BEGIN Data to process

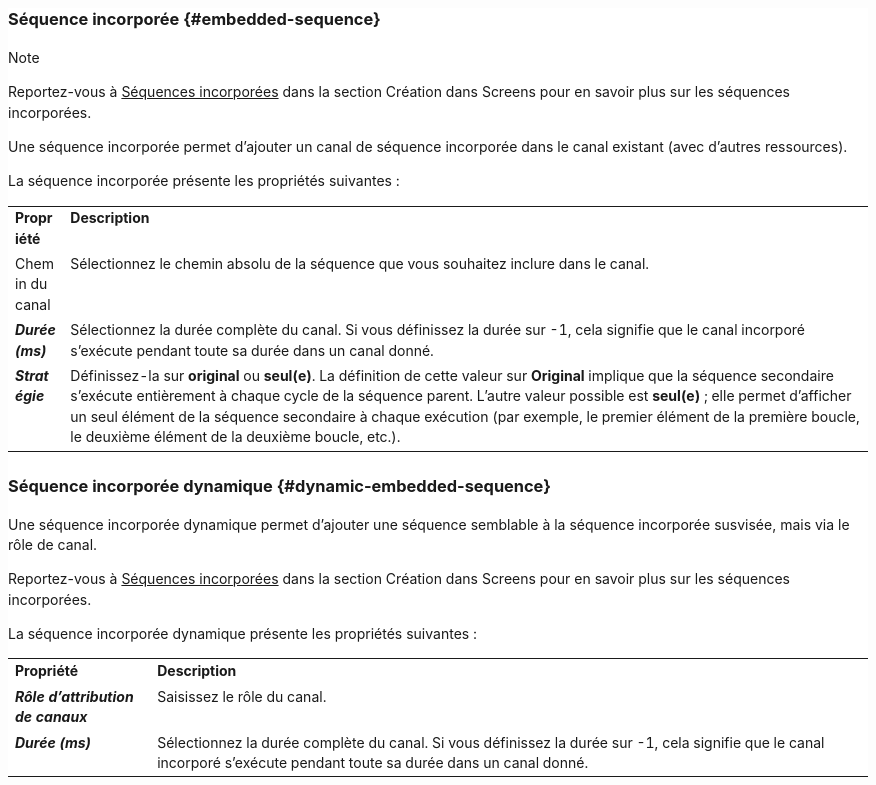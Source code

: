 ### Séquence incorporée {#embedded-sequence}

>[!NOTE]
>
>Reportez-vous à [Séquences incorporées](embedded-sequences.md) dans la section Création dans Screens pour en savoir plus sur les séquences incorporées.

Une séquence incorporée permet d’ajouter un canal de séquence incorporée dans le canal existant (avec d’autres ressources).

La séquence incorporée présente les propriétés suivantes :

<table>
 <tbody>
  <tr>
   <td><strong>Propriété</strong></td>
   <td><strong>Description</strong></td>
  </tr>
  <tr>
   <td>Chemin du canal</td>
   <td>Sélectionnez le chemin absolu de la séquence que vous souhaitez inclure dans le canal.<br /> </td>
  </tr>
  <tr>
   <td><strong><em>Durée (ms)</em></strong></td>
   <td>Sélectionnez la durée complète du canal. Si vous définissez la durée sur -1, cela signifie que le canal incorporé s’exécute pendant toute sa durée dans un canal donné.</td>
  </tr>
  <tr>
   <td><strong><em>Stratégie</em></strong></td>
   <td>Définissez-la sur <strong>original</strong> ou <strong>seul(e)</strong>. La définition de cette valeur sur <strong>Original</strong> implique que la séquence secondaire s’exécute entièrement à chaque cycle de la séquence parent. L’autre valeur possible est <strong>seul(e)</strong> ; elle permet d’afficher un seul élément de la séquence secondaire à chaque exécution (par exemple, le premier élément de la première boucle, le deuxième élément de la deuxième boucle, etc.).</td>
  </tr>
 </tbody>
</table>

### Séquence incorporée dynamique {#dynamic-embedded-sequence}

Une séquence incorporée dynamique permet d’ajouter une séquence semblable à la séquence incorporée susvisée, mais via le rôle de canal.

Reportez-vous à [Séquences incorporées](embedded-sequences.md) dans la section Création dans Screens pour en savoir plus sur les séquences incorporées.

La séquence incorporée dynamique présente les propriétés suivantes :

<table>
 <tbody>
  <tr>
   <td><strong>Propriété</strong></td>
   <td><strong>Description</strong></td>
  </tr>
  <tr>
   <td><strong><em>Rôle d’attribution de canaux</em></strong><br /> </td>
   <td>Saisissez le rôle du canal.<br /> </td>
  </tr>
  <tr>
   <td><strong><em>Durée (ms)</em></strong></td>
   <td>Sélectionnez la durée complète du canal. Si vous définissez la durée sur -1, cela signifie que le canal incorporé s’exécute pendant toute sa durée dans un canal donné.</td>
  </tr>
  <tr>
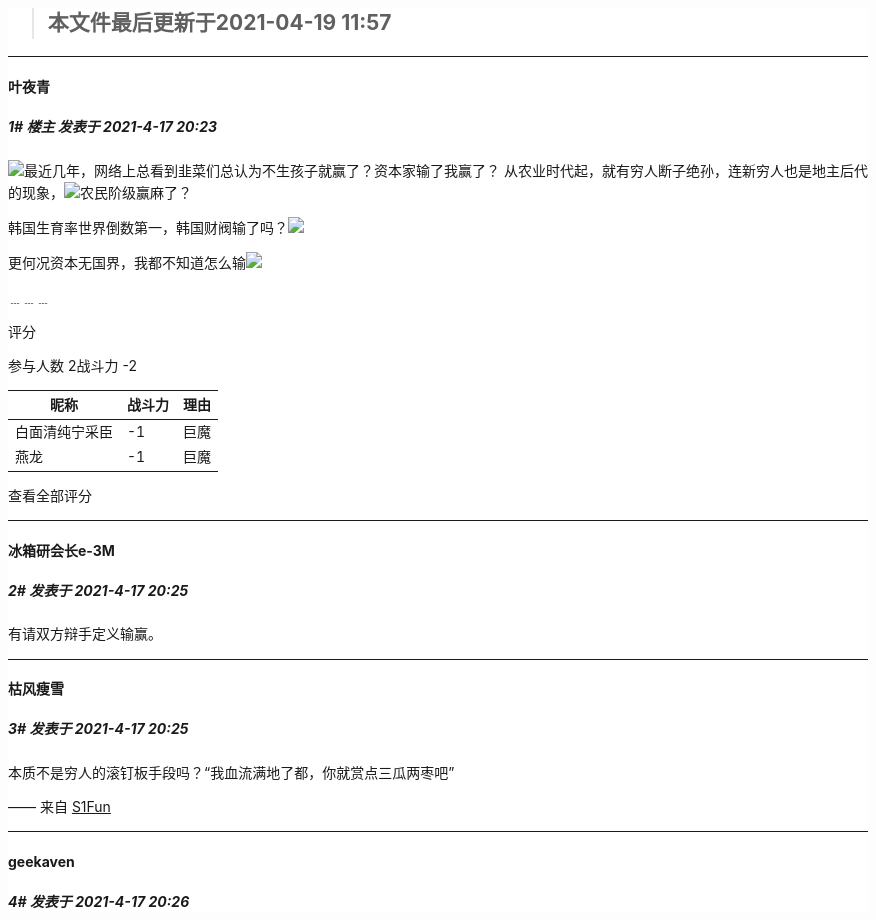 > ## **本文件最后更新于2021-04-19 11:57** 



*****

####  叶夜青  
##### 1#       楼主       发表于 2021-4-17 20:23


<img src="https://static.saraba1st.com/image/smiley/face2017/067.png" referrerpolicy="no-referrer">最近几年，网络上总看到韭菜们总认为不生孩子就赢了？资本家输了我赢了？
从农业时代起，就有穷人断子绝孙，连新穷人也是地主后代的现象，<img src="https://static.saraba1st.com/image/smiley/face2017/065.png" referrerpolicy="no-referrer">农民阶级赢麻了？

韩国生育率世界倒数第一，韩国财阀输了吗？<img src="https://static.saraba1st.com/image/smiley/face2017/067.png" referrerpolicy="no-referrer">

更何况资本无国界，我都不知道怎么输<img src="https://static.saraba1st.com/image/smiley/face2017/066.png" referrerpolicy="no-referrer">


﹍﹍﹍

评分


 参与人数 2战斗力 -2

|昵称|战斗力|理由|
|----|---|---|
| 白面清纯宁采臣|-1|巨魔|
| 燕龙|-1|巨魔|


查看全部评分


*****

####  冰箱研会长e-3M  
##### 2#       发表于 2021-4-17 20:25


有请双方辩手定义输赢。


*****

####  枯风瘦雪  
##### 3#       发表于 2021-4-17 20:25


本质不是穷人的滚钉板手段吗？“我血流满地了都，你就赏点三瓜两枣吧”

—— 来自 [S1Fun](https://s1fun.koalcat.com)


*****

####  geekaven  
##### 4#       发表于 2021-4-17 20:26
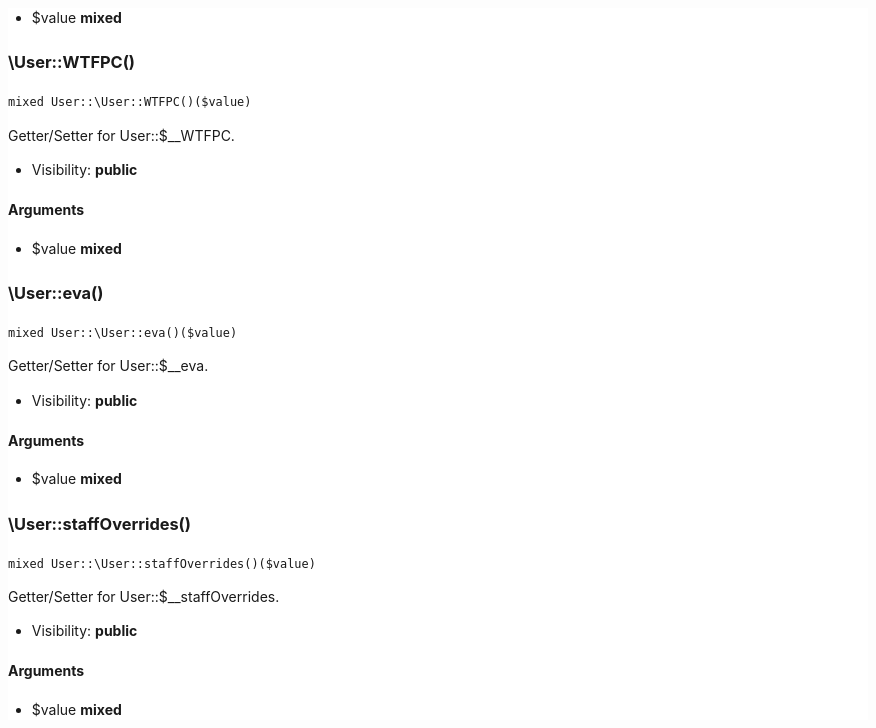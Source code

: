 * $value **mixed**



### \User::WTFPC()

```
mixed User::\User::WTFPC()($value)
```

Getter/Setter for User::$__WTFPC.



* Visibility: **public**

#### Arguments

* $value **mixed**



### \User::eva()

```
mixed User::\User::eva()($value)
```

Getter/Setter for User::$__eva.



* Visibility: **public**

#### Arguments

* $value **mixed**



### \User::staffOverrides()

```
mixed User::\User::staffOverrides()($value)
```

Getter/Setter for User::$__staffOverrides.



* Visibility: **public**

#### Arguments

* $value **mixed**


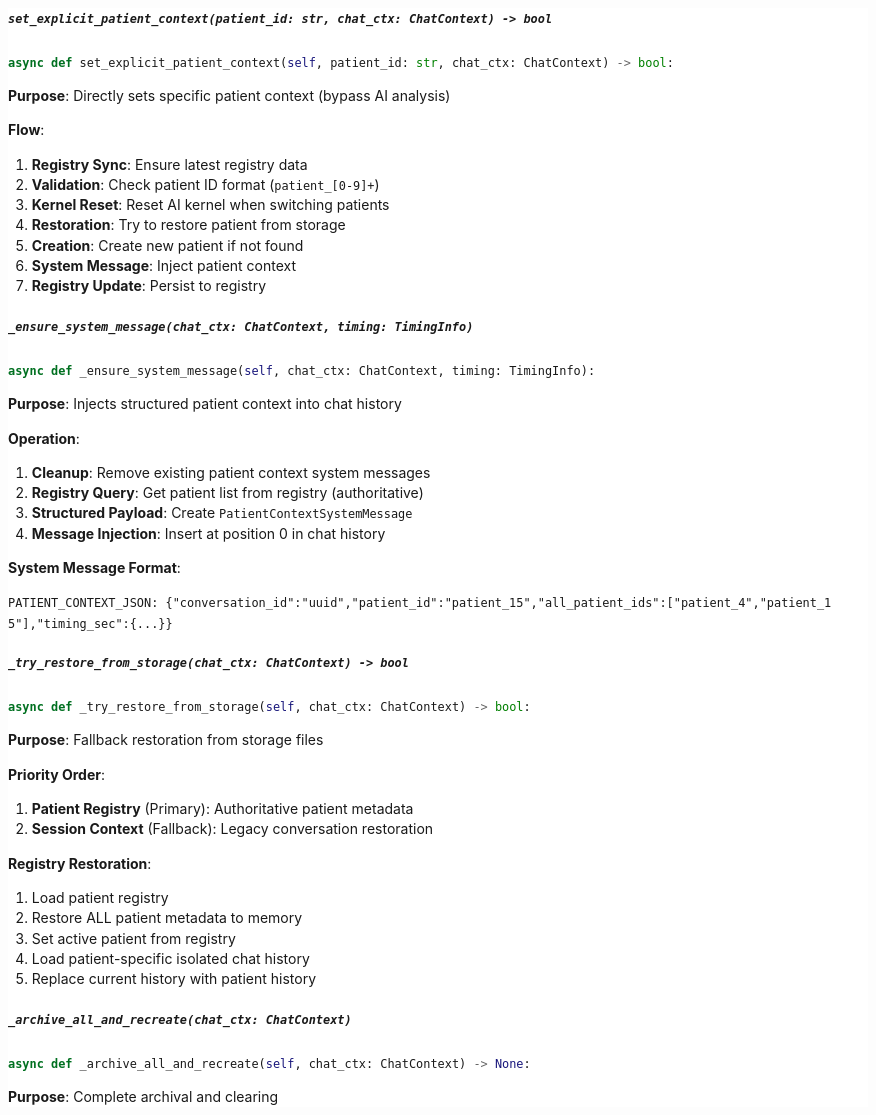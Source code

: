 ##### `set_explicit_patient_context(patient_id: str, chat_ctx: ChatContext) -> bool`
```python
async def set_explicit_patient_context(self, patient_id: str, chat_ctx: ChatContext) -> bool:
```
**Purpose**: Directly sets specific patient context (bypass AI analysis)

**Flow**:
1. **Registry Sync**: Ensure latest registry data
2. **Validation**: Check patient ID format (`patient_[0-9]+`)
3. **Kernel Reset**: Reset AI kernel when switching patients
4. **Restoration**: Try to restore patient from storage
5. **Creation**: Create new patient if not found
6. **System Message**: Inject patient context
7. **Registry Update**: Persist to registry

##### `_ensure_system_message(chat_ctx: ChatContext, timing: TimingInfo)`
```python
async def _ensure_system_message(self, chat_ctx: ChatContext, timing: TimingInfo):
```
**Purpose**: Injects structured patient context into chat history

**Operation**:
1. **Cleanup**: Remove existing patient context system messages
2. **Registry Query**: Get patient list from registry (authoritative)
3. **Structured Payload**: Create `PatientContextSystemMessage`
4. **Message Injection**: Insert at position 0 in chat history

**System Message Format**:
```
PATIENT_CONTEXT_JSON: {"conversation_id":"uuid","patient_id":"patient_15","all_patient_ids":["patient_4","patient_15"],"timing_sec":{...}}
```

##### `_try_restore_from_storage(chat_ctx: ChatContext) -> bool`
```python
async def _try_restore_from_storage(self, chat_ctx: ChatContext) -> bool:
```
**Purpose**: Fallback restoration from storage files

**Priority Order**:
1. **Patient Registry** (Primary): Authoritative patient metadata
2. **Session Context** (Fallback): Legacy conversation restoration

**Registry Restoration**:
1. Load patient registry
2. Restore ALL patient metadata to memory
3. Set active patient from registry
4. Load patient-specific isolated chat history
5. Replace current history with patient history

##### `_archive_all_and_recreate(chat_ctx: ChatContext)`
```python
async def _archive_all_and_recreate(self, chat_ctx: ChatContext) -> None:
```
**Purpose**: Complete archival and clearing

END Data to process

■ Prompt: Exact repetition of the data is needed, with no images retained.

■ Completed task:
Source code

: ### Séquence incorporée {#embedded-sequence}

>[!NOTE]
>
>Reportez-vous à [Séquences incorporées](embedded-sequences.md) dans la section Création dans Screens pour en savoir plus sur les séquences incorporées.

Une séquence incorporée permet d’ajouter un canal de séquence incorporée dans le canal existant (avec d’autres ressources).

La séquence incorporée présente les propriétés suivantes :

<table>
 <tbody>
  <tr>
   <td><strong>Propriété</strong></td>
   <td><strong>Description</strong></td>
  </tr>
  <tr>
   <td>Chemin du canal</td>
   <td>Sélectionnez le chemin absolu de la séquence que vous souhaitez inclure dans le canal.<br /> </td>
  </tr>
  <tr>
   <td><strong><em>Durée (ms)</em></strong></td>
   <td>Sélectionnez la durée complète du canal. Si vous définissez la durée sur -1, cela signifie que le canal incorporé s’exécute pendant toute sa durée dans un canal donné.</td>
  </tr>
  <tr>
   <td><strong><em>Stratégie</em></strong></td>
   <td>Définissez-la sur <strong>original</strong> ou <strong>seul(e)</strong>. La définition de cette valeur sur <strong>Original</strong> implique que la séquence secondaire s’exécute entièrement à chaque cycle de la séquence parent. L’autre valeur possible est <strong>seul(e)</strong> ; elle permet d’afficher un seul élément de la séquence secondaire à chaque exécution (par exemple, le premier élément de la première boucle, le deuxième élément de la deuxième boucle, etc.).</td>
  </tr>
 </tbody>
</table>

### Séquence incorporée dynamique {#dynamic-embedded-sequence}

Une séquence incorporée dynamique permet d’ajouter une séquence semblable à la séquence incorporée susvisée, mais via le rôle de canal.

Reportez-vous à [Séquences incorporées](embedded-sequences.md) dans la section Création dans Screens pour en savoir plus sur les séquences incorporées.

La séquence incorporée dynamique présente les propriétés suivantes :

<table>
 <tbody>
  <tr>
   <td><strong>Propriété</strong></td>
   <td><strong>Description</strong></td>
  </tr>
  <tr>
   <td><strong><em>Rôle d’attribution de canaux</em></strong><br /> </td>
   <td>Saisissez le rôle du canal.<br /> </td>
  </tr>
  <tr>
   <td><strong><em>Durée (ms)</em></strong></td>
   <td>Sélectionnez la durée complète du canal. Si vous définissez la durée sur -1, cela signifie que le canal incorporé s’exécute pendant toute sa durée dans un canal donné.</td>
  </tr>
  <tr>
 > ## **本文件最后更新于2021-04-19 11:57** 



*****

####  叶夜青  
##### 1#       楼主       发表于 2021-4-17 20:23


<img src="https://static.saraba1st.com/image/smiley/face2017/067.png" referrerpolicy="no-referrer">最近几年，网络上总看到韭菜们总认为不生孩子就赢了？资本家输了我赢了？
从农业时代起，就有穷人断子绝孙，连新穷人也是地主后代的现象，<img src="https://static.saraba1st.com/image/smiley/face2017/065.png" referrerpolicy="no-referrer">农民阶级赢麻了？

韩国生育率世界倒数第一，韩国财阀输了吗？<img src="https://static.saraba1st.com/image/smiley/face2017/067.png" referrerpolicy="no-referrer">

更何况资本无国界，我都不知道怎么输<img src="https://static.saraba1st.com/image/smiley/face2017/066.png" referrerpolicy="no-referrer">


﹍﹍﹍

评分


 参与人数 2战斗力 -2

|昵称|战斗力|理由|
|----|---|---|
| 白面清纯宁采臣|-1|巨魔|
| 燕龙|-1|巨魔|


查看全部评分


*****

####  冰箱研会长e-3M  
##### 2#       发表于 2021-4-17 20:25


有请双方辩手定义输赢。


*****

####  枯风瘦雪  
##### 3#       发表于 2021-4-17 20:25


本质不是穷人的滚钉板手段吗？“我血流满地了都，你就赏点三瓜两枣吧”

—— 来自 [S1Fun](https://s1fun.koalcat.com)


*****

####  geekaven  
##### 4#       发表于 2021-4-17 20:26
Source code

: * $value **mixed**



### \User::WTFPC()

```
mixed User::\User::WTFPC()($value)
```

Getter/Setter for User::$__WTFPC.



* Visibility: **public**

#### Arguments

* $value **mixed**



### \User::eva()

```
mixed User::\User::eva()($value)
```

Getter/Setter for User::$__eva.



* Visibility: **public**

#### Arguments

* $value **mixed**



### \User::staffOverrides()

```
mixed User::\User::staffOverrides()($value)
```

Getter/Setter for User::$__staffOverrides.



* Visibility: **public**

#### Arguments

* $value **mixed**


Source code

: ##### `set_explicit_patient_context(patient_id: str, chat_ctx: ChatContext) -> bool`
```python
async def set_explicit_patient_context(self, patient_id: str, chat_ctx: ChatContext) -> bool:
```
**Purpose**: Directly sets specific patient context (bypass AI analysis)

**Flow**:
1. **Registry Sync**: Ensure latest registry data
2. **Validation**: Check patient ID format (`patient_[0-9]+`)
3. **Kernel Reset**: Reset AI kernel when switching patients
4. **Restoration**: Try to restore patient from storage
5. **Creation**: Create new patient if not found
6. **System Message**: Inject patient context
7. **Registry Update**: Persist to registry

##### `_ensure_system_message(chat_ctx: ChatContext, timing: TimingInfo)`
```python
async def _ensure_system_message(self, chat_ctx: ChatContext, timing: TimingInfo):
```
**Purpose**: Injects structured patient context into chat history

**Operation**:
1. **Cleanup**: Remove existing patient context system messages
2. **Registry Query**: Get patient list from registry (authoritative)
3. **Structured Payload**: Create `PatientContextSystemMessage`
4. **Message Injection**: Insert at position 0 in chat history

**System Message Format**:
```
PATIENT_CONTEXT_JSON: {"conversation_id":"uuid","patient_id":"patient_15","all_patient_ids":["patient_4","patient_15"],"timing_sec":{...}}
```

##### `_try_restore_from_storage(chat_ctx: ChatContext) -> bool`
```python
async def _try_restore_from_storage(self, chat_ctx: ChatContext) -> bool:
```
**Purpose**: Fallback restoration from storage files

**Priority Order**:
1. **Patient Registry** (Primary): Authoritative patient metadata
2. **Session Context** (Fallback): Legacy conversation restoration

**Registry Restoration**:
1. Load patient registry
2. Restore ALL patient metadata to memory
3. Set active patient from registry
4. Load patient-specific isolated chat history
5. Replace current history with patient history

##### `_archive_all_and_recreate(chat_ctx: ChatContext)`
```python
async def _archive_all_and_recreate(self, chat_ctx: ChatContext) -> None:
```
**Purpose**: Complete archival and clearing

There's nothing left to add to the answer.